─── Provided records ───

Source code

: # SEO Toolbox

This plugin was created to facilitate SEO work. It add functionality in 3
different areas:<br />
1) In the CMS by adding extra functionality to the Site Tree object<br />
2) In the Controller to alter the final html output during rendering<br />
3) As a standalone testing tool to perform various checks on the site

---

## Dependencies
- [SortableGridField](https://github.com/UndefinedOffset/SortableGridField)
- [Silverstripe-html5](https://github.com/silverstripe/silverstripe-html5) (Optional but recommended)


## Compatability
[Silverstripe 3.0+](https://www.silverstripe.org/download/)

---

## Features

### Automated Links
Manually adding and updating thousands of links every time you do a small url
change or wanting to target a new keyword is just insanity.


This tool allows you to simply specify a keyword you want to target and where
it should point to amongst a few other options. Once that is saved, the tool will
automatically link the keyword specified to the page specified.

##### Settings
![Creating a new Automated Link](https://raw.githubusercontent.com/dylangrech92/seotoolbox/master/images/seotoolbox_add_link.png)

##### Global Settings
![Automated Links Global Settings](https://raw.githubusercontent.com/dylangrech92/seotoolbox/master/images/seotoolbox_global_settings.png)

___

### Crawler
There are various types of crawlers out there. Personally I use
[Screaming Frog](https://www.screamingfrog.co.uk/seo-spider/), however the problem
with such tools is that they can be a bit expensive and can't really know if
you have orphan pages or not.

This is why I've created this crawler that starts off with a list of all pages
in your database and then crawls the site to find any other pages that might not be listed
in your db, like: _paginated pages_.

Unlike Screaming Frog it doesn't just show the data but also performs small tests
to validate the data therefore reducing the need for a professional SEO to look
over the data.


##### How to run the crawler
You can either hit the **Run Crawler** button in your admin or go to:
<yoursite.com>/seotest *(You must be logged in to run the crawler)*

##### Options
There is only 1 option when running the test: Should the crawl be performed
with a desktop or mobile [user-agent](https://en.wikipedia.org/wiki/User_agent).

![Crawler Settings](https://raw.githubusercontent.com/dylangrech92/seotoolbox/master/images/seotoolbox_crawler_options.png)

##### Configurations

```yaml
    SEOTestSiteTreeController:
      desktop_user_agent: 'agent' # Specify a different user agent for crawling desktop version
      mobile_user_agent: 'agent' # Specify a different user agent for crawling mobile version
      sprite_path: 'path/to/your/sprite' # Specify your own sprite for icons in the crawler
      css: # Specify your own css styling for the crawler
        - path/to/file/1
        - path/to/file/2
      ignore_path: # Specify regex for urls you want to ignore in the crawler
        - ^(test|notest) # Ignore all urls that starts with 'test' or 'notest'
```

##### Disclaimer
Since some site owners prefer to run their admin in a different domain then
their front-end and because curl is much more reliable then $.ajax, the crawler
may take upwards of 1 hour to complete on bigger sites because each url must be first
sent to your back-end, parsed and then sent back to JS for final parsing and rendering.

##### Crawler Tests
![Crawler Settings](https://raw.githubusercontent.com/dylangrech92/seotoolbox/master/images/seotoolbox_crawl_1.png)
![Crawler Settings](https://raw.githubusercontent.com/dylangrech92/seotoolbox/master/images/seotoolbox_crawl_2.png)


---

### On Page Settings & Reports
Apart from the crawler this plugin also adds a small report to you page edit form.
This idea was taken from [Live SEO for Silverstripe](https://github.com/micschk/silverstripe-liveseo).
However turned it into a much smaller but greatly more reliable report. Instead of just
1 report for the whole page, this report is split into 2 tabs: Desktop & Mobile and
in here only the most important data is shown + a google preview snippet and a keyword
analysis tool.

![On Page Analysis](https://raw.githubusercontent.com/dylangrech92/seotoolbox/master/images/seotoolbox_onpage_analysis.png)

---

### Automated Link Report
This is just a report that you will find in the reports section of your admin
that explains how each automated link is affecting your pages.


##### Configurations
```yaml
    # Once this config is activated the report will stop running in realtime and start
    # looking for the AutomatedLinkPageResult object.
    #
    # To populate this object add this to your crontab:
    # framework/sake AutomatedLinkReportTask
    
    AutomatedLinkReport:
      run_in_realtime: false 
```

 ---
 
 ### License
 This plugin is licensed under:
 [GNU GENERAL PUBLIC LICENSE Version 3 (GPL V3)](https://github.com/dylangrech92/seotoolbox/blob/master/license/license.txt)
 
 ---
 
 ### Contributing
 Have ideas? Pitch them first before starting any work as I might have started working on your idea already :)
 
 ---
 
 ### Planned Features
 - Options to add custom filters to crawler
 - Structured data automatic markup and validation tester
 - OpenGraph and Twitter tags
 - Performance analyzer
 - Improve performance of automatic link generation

───

= Assignment =
From the listing above, return the lines starting at the one with "analysis tool." and ending at the one with "This is just", both kept, exactly as they appear and nothing more.

= Answer to the exercise =
analysis tool.

![On Page Analysis](https://raw.githubusercontent.com/dylangrech92/seotoolbox/master/images/seotoolbox_onpage_analysis.png)

---

### Automated Link Report
This is just a report that you will find in the reports section of your admin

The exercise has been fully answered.